Data provided:
---+---
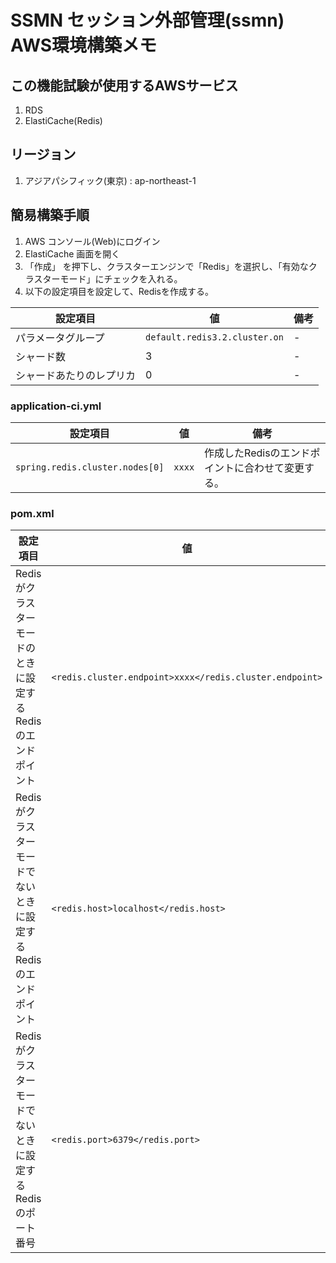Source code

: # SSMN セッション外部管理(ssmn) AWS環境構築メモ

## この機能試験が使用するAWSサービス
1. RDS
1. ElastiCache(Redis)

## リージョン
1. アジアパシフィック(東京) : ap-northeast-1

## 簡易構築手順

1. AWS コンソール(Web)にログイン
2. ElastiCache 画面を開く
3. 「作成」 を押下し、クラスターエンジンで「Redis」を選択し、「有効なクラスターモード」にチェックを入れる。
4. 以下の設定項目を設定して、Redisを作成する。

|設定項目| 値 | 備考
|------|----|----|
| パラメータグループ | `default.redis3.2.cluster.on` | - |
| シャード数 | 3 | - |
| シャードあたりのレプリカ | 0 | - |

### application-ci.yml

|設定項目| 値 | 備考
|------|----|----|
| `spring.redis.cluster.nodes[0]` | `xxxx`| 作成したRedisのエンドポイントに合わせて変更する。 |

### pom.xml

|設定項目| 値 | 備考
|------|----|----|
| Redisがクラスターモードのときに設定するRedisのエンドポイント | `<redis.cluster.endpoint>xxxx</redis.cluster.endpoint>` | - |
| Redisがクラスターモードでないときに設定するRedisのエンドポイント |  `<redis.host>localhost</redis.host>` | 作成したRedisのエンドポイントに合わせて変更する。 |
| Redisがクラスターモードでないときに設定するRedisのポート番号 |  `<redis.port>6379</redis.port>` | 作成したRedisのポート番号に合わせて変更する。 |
---+---
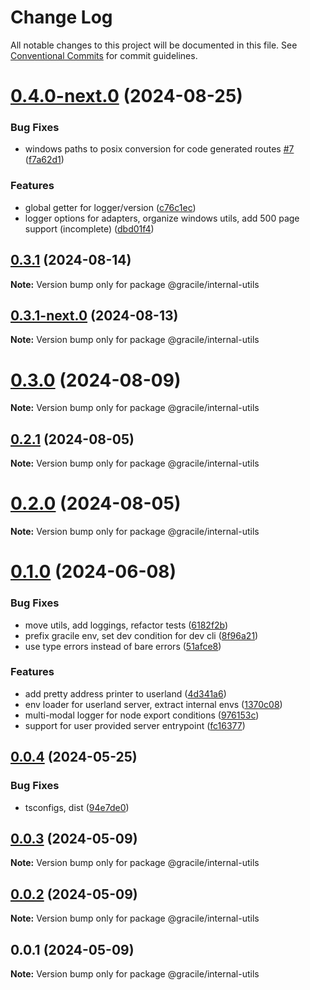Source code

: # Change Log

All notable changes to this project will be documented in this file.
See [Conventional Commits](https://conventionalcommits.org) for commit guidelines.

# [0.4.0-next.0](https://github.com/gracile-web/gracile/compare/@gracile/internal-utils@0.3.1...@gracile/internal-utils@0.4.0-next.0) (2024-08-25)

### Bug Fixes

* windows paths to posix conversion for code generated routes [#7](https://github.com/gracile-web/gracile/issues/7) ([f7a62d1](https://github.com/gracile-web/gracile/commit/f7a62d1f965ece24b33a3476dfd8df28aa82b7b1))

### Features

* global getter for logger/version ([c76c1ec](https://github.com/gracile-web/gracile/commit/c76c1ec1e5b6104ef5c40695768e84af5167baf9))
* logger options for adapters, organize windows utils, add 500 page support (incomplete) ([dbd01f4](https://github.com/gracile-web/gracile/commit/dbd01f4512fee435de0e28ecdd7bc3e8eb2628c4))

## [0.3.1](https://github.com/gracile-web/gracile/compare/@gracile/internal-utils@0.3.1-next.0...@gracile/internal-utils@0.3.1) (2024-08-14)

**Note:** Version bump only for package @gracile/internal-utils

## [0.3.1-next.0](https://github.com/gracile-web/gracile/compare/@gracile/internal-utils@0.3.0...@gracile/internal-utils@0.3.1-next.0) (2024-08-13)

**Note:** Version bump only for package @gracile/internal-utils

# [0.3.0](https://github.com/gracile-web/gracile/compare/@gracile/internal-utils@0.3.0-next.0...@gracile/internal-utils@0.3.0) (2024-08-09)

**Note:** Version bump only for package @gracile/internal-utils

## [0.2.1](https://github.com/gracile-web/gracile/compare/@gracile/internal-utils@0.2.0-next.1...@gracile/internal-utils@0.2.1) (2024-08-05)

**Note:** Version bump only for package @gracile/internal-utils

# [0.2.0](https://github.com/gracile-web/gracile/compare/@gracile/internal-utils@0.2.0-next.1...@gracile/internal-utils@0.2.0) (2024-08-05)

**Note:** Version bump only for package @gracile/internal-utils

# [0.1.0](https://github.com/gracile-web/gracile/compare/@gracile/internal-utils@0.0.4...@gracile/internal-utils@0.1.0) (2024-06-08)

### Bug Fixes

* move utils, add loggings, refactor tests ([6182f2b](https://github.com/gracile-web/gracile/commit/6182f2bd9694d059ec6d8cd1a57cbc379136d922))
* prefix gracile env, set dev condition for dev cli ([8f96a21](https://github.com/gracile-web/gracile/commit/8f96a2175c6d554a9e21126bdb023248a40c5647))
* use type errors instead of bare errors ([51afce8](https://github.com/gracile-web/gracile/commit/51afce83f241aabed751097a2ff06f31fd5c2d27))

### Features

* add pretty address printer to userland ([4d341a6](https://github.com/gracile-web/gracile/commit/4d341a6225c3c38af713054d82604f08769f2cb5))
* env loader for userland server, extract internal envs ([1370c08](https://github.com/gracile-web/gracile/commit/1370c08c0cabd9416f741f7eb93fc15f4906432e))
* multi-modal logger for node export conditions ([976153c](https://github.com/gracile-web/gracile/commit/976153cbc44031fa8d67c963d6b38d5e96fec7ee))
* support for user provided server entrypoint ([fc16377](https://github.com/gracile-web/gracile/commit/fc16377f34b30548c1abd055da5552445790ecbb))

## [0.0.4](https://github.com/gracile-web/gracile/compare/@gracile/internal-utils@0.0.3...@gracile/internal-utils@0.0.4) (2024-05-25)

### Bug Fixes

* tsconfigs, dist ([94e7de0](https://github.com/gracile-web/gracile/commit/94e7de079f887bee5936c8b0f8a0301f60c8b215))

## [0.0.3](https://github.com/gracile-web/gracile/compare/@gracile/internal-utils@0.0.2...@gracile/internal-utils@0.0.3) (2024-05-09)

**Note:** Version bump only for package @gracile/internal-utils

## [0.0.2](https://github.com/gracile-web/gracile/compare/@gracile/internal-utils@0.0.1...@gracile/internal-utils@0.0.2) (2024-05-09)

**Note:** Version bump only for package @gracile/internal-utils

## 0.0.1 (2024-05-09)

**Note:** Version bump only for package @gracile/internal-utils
---+---
Your objective:
What lines in the records above include the string "logger"? Copy each one.

Worked solution:
* global getter for logger/version ([c76c1ec](https://github.com/gracile-web/gracile/commit/c76c1ec1e5b6104ef5c40695768e84af5167baf9))
* logger options for adapters, organize windows utils, add 500 page support (incomplete) ([dbd01f4](https://github.com/gracile-web/gracile/commit/dbd01f4512fee435de0e28ecdd7bc3e8eb2628c4))
* multi-modal logger for node export conditions ([976153c](https://github.com/gracile-web/gracile/commit/976153cbc44031fa8d67c963d6b38d5e96fec7ee))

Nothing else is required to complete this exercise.